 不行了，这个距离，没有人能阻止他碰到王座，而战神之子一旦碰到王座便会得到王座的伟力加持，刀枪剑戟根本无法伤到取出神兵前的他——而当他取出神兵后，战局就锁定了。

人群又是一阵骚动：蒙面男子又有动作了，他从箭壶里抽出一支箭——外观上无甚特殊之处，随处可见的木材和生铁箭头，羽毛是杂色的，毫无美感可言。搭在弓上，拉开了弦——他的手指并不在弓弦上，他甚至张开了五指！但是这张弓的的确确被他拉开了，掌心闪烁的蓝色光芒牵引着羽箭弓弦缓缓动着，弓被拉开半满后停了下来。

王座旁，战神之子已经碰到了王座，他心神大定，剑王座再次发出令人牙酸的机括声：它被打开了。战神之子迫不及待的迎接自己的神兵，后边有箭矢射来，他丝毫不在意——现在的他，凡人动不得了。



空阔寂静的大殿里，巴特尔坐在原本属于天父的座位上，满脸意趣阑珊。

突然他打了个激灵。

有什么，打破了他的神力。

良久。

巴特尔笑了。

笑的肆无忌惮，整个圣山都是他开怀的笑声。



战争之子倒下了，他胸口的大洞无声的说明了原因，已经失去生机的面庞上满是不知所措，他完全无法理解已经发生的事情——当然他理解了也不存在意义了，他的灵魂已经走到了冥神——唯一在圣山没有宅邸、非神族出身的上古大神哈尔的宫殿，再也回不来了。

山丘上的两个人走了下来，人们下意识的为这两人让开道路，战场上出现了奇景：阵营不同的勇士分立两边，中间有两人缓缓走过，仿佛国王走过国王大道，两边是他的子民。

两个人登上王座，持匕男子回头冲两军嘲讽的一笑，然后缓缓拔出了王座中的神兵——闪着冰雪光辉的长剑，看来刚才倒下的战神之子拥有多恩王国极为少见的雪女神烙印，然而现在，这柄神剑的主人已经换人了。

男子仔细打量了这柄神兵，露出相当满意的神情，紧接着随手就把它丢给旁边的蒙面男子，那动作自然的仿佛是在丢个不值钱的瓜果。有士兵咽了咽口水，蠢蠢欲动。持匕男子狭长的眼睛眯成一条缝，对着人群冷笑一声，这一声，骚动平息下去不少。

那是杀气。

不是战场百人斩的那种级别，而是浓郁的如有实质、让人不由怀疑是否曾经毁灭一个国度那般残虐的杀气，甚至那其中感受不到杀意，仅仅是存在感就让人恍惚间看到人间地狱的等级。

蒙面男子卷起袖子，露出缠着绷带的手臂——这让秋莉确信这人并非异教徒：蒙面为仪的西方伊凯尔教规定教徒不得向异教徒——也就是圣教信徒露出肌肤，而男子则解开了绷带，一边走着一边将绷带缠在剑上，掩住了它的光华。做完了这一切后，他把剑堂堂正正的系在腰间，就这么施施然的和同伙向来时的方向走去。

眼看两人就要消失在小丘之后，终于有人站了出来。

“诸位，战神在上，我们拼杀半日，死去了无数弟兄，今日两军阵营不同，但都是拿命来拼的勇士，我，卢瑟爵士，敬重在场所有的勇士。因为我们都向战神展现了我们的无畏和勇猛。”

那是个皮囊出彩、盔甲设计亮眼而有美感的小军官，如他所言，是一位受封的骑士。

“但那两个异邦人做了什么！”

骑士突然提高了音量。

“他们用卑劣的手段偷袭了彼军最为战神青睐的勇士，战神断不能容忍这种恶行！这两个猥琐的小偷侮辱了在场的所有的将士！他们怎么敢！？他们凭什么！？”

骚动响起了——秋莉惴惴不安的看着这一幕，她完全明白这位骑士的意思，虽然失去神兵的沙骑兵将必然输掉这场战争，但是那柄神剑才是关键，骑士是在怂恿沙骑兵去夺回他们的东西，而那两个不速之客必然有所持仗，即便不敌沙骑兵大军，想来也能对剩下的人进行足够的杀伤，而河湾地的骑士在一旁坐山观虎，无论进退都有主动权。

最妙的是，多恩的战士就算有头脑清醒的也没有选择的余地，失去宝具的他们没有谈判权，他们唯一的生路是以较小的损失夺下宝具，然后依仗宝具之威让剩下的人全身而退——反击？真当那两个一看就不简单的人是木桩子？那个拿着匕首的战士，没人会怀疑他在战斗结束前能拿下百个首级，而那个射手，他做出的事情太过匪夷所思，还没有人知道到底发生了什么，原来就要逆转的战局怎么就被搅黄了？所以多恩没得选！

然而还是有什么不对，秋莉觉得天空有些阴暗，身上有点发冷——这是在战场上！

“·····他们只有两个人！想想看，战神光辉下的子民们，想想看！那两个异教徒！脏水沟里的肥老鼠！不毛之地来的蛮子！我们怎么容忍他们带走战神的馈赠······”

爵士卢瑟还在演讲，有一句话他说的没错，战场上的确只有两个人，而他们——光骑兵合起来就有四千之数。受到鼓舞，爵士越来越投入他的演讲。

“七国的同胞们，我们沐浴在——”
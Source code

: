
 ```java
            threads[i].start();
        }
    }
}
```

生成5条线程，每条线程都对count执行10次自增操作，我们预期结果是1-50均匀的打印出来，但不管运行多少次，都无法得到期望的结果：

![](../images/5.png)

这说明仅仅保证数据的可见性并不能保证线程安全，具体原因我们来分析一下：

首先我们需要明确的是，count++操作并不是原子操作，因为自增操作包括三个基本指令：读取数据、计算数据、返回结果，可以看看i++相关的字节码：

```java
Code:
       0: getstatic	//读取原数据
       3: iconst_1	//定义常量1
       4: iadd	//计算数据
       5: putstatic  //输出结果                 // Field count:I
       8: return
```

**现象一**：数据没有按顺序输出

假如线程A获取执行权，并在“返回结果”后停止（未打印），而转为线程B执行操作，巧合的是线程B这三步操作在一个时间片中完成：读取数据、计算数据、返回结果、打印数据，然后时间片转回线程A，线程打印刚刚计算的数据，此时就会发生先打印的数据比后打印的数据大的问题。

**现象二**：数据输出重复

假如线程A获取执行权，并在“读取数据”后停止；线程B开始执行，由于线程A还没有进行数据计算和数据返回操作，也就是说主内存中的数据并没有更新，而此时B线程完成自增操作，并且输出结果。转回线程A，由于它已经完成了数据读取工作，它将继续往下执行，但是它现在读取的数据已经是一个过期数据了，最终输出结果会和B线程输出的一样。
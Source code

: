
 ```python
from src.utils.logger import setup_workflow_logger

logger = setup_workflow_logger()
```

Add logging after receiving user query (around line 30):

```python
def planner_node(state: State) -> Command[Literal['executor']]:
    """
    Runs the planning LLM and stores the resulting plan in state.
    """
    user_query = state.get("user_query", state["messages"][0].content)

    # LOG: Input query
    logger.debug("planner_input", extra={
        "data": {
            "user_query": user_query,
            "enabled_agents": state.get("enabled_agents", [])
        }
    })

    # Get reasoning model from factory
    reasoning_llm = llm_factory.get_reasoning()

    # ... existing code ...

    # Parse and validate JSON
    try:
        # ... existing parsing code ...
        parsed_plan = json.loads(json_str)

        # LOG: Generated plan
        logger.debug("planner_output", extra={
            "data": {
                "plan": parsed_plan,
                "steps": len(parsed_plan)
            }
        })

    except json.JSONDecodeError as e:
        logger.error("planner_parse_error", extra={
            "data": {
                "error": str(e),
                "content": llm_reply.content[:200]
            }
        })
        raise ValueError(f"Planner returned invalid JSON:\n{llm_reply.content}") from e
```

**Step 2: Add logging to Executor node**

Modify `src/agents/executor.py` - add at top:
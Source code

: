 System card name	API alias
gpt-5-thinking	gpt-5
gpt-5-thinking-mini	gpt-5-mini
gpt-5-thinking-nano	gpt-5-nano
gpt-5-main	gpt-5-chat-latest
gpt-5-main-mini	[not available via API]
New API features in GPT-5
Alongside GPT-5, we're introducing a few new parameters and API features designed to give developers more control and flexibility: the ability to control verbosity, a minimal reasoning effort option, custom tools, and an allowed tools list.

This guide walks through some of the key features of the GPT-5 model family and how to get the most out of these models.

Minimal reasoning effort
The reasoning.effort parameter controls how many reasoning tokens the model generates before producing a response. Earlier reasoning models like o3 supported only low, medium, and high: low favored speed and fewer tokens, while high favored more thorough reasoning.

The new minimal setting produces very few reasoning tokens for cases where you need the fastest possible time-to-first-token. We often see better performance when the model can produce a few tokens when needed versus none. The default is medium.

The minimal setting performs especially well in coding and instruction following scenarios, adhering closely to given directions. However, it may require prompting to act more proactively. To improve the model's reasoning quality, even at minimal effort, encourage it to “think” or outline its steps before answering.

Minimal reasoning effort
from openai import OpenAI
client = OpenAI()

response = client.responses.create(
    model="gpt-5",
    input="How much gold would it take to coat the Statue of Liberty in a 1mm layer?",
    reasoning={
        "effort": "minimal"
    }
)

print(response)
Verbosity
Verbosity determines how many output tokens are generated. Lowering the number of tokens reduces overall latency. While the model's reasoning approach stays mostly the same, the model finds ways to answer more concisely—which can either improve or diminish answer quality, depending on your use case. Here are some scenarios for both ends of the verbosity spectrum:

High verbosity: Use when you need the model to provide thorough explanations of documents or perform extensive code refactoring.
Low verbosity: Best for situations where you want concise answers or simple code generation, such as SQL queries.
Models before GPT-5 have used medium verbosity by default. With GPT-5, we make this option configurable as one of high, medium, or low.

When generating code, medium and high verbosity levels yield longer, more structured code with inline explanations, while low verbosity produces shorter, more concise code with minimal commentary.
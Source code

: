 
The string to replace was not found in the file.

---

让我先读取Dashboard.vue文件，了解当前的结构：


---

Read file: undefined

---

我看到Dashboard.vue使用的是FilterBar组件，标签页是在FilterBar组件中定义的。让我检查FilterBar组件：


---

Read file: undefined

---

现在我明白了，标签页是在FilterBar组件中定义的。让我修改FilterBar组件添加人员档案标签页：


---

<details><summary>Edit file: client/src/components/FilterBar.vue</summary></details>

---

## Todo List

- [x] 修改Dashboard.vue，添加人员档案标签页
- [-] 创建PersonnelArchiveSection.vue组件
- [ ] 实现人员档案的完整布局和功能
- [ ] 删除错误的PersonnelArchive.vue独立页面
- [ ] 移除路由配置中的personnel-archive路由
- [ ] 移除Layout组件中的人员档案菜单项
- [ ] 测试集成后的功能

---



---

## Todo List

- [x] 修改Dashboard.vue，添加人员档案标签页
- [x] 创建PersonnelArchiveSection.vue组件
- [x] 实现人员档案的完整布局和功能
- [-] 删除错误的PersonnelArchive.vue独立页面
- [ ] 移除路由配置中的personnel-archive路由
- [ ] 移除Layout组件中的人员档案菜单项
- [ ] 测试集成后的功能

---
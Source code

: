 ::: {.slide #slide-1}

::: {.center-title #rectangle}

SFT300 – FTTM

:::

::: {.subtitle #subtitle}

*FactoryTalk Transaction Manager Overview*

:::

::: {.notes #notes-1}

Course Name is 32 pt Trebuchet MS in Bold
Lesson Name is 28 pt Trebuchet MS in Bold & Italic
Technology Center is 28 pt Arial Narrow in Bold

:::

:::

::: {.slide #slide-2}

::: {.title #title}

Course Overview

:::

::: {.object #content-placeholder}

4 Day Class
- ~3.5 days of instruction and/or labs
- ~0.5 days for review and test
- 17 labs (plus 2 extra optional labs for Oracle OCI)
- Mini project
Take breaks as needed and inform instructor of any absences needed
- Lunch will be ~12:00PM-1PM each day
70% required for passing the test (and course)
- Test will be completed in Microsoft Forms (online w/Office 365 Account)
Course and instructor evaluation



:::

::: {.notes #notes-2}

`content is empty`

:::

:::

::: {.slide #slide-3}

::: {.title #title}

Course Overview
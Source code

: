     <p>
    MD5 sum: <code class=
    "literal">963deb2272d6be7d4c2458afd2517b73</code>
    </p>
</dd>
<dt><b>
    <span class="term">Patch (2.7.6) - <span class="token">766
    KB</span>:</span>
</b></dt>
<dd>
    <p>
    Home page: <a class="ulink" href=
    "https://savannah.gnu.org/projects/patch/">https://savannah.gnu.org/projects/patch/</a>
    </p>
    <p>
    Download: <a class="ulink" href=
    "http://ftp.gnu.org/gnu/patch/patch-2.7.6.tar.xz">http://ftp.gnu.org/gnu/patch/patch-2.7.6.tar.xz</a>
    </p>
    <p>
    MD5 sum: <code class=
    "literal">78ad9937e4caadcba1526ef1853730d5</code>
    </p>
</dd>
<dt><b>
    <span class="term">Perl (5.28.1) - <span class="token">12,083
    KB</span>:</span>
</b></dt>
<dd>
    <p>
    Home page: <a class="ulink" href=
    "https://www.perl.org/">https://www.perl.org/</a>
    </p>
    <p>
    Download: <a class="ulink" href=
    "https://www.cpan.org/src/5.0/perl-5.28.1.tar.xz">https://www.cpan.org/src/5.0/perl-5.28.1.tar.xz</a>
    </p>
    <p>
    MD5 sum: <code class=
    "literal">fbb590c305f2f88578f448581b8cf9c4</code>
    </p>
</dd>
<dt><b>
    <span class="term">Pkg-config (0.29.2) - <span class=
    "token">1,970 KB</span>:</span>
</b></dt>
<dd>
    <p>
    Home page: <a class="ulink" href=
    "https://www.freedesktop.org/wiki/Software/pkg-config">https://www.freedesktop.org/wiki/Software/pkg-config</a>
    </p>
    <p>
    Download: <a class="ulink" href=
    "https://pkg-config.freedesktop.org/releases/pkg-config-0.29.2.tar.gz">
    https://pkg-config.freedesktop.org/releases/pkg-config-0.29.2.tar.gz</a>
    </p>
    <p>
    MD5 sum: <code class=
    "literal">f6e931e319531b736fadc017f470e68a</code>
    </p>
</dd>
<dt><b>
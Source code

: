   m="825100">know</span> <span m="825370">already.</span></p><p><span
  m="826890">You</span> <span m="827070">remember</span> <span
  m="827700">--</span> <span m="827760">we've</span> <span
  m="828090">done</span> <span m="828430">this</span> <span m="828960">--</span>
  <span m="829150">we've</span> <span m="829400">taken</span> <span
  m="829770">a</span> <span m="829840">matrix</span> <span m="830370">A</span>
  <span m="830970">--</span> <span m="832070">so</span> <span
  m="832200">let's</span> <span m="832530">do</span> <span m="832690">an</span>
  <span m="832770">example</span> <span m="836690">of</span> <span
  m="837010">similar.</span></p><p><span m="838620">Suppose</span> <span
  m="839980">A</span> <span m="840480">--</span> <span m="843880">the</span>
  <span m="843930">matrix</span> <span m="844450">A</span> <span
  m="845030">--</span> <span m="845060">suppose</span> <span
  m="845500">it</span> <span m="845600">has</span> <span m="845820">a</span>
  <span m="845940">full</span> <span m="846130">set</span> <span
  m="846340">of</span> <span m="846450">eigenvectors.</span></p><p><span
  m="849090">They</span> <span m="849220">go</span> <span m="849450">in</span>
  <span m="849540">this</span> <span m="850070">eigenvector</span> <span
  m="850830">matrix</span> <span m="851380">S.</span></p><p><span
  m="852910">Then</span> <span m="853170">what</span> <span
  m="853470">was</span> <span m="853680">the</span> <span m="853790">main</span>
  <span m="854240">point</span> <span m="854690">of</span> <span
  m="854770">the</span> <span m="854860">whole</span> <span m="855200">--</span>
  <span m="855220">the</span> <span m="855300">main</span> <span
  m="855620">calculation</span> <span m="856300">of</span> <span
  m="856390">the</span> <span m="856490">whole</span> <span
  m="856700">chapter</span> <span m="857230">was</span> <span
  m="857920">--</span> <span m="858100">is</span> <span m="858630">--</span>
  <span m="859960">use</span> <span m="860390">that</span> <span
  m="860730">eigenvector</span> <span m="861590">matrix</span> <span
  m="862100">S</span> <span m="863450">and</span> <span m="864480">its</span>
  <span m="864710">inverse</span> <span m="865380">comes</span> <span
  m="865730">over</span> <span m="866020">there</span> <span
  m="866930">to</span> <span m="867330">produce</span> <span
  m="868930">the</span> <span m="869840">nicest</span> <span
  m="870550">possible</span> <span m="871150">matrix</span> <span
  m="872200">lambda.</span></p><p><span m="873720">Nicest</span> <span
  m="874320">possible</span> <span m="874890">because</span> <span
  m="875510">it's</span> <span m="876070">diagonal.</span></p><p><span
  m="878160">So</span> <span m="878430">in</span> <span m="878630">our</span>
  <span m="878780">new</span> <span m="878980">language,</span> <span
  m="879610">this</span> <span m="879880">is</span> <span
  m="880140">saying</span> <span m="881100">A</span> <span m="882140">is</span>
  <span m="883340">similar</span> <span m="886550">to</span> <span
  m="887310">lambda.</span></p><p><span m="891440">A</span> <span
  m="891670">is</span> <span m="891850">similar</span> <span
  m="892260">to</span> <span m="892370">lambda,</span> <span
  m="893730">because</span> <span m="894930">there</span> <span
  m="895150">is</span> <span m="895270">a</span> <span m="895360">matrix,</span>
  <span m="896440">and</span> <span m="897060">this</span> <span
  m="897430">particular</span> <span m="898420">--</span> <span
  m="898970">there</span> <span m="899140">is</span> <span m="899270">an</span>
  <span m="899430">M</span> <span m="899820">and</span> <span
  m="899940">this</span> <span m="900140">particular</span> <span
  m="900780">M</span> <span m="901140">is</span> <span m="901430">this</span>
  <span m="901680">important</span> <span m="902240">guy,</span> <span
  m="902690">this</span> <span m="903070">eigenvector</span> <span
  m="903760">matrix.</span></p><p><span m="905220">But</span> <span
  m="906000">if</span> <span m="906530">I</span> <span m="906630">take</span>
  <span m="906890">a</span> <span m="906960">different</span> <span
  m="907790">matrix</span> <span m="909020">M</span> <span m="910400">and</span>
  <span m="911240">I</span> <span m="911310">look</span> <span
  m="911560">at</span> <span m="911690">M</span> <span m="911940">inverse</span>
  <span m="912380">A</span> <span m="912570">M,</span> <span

----------

• _TRY IT_:
Quote the listing above from its first line to the line with "眼看两人就要消失在小丘之后，终于有人站了出来。", inclusive, and add nothing.

• _REPLY_:
 不行了，这个距离，没有人能阻止他碰到王座，而战神之子一旦碰到王座便会得到王座的伟力加持，刀枪剑戟根本无法伤到取出神兵前的他——而当他取出神兵后，战局就锁定了。

人群又是一阵骚动：蒙面男子又有动作了，他从箭壶里抽出一支箭——外观上无甚特殊之处，随处可见的木材和生铁箭头，羽毛是杂色的，毫无美感可言。搭在弓上，拉开了弦——他的手指并不在弓弦上，他甚至张开了五指！但是这张弓的的确确被他拉开了，掌心闪烁的蓝色光芒牵引着羽箭弓弦缓缓动着，弓被拉开半满后停了下来。

王座旁，战神之子已经碰到了王座，他心神大定，剑王座再次发出令人牙酸的机括声：它被打开了。战神之子迫不及待的迎接自己的神兵，后边有箭矢射来，他丝毫不在意——现在的他，凡人动不得了。



空阔寂静的大殿里，巴特尔坐在原本属于天父的座位上，满脸意趣阑珊。

突然他打了个激灵。

有什么，打破了他的神力。

良久。

巴特尔笑了。

笑的肆无忌惮，整个圣山都是他开怀的笑声。



战争之子倒下了，他胸口的大洞无声的说明了原因，已经失去生机的面庞上满是不知所措，他完全无法理解已经发生的事情——当然他理解了也不存在意义了，他的灵魂已经走到了冥神——唯一在圣山没有宅邸、非神族出身的上古大神哈尔的宫殿，再也回不来了。

山丘上的两个人走了下来，人们下意识的为这两人让开道路，战场上出现了奇景：阵营不同的勇士分立两边，中间有两人缓缓走过，仿佛国王走过国王大道，两边是他的子民。

两个人登上王座，持匕男子回头冲两军嘲讽的一笑，然后缓缓拔出了王座中的神兵——闪着冰雪光辉的长剑，看来刚才倒下的战神之子拥有多恩王国极为少见的雪女神烙印，然而现在，这柄神剑的主人已经换人了。

男子仔细打量了这柄神兵，露出相当满意的神情，紧接着随手就把它丢给旁边的蒙面男子，那动作自然的仿佛是在丢个不值钱的瓜果。有士兵咽了咽口水，蠢蠢欲动。持匕男子狭长的眼睛眯成一条缝，对着人群冷笑一声，这一声，骚动平息下去不少。

那是杀气。

不是战场百人斩的那种级别，而是浓郁的如有实质、让人不由怀疑是否曾经毁灭一个国度那般残虐的杀气，甚至那其中感受不到杀意，仅仅是存在感就让人恍惚间看到人间地狱的等级。

蒙面男子卷起袖子，露出缠着绷带的手臂——这让秋莉确信这人并非异教徒：蒙面为仪的西方伊凯尔教规定教徒不得向异教徒——也就是圣教信徒露出肌肤，而男子则解开了绷带，一边走着一边将绷带缠在剑上，掩住了它的光华。做完了这一切后，他把剑堂堂正正的系在腰间，就这么施施然的和同伙向来时的方向走去。

眼看两人就要消失在小丘之后，终于有人站了出来。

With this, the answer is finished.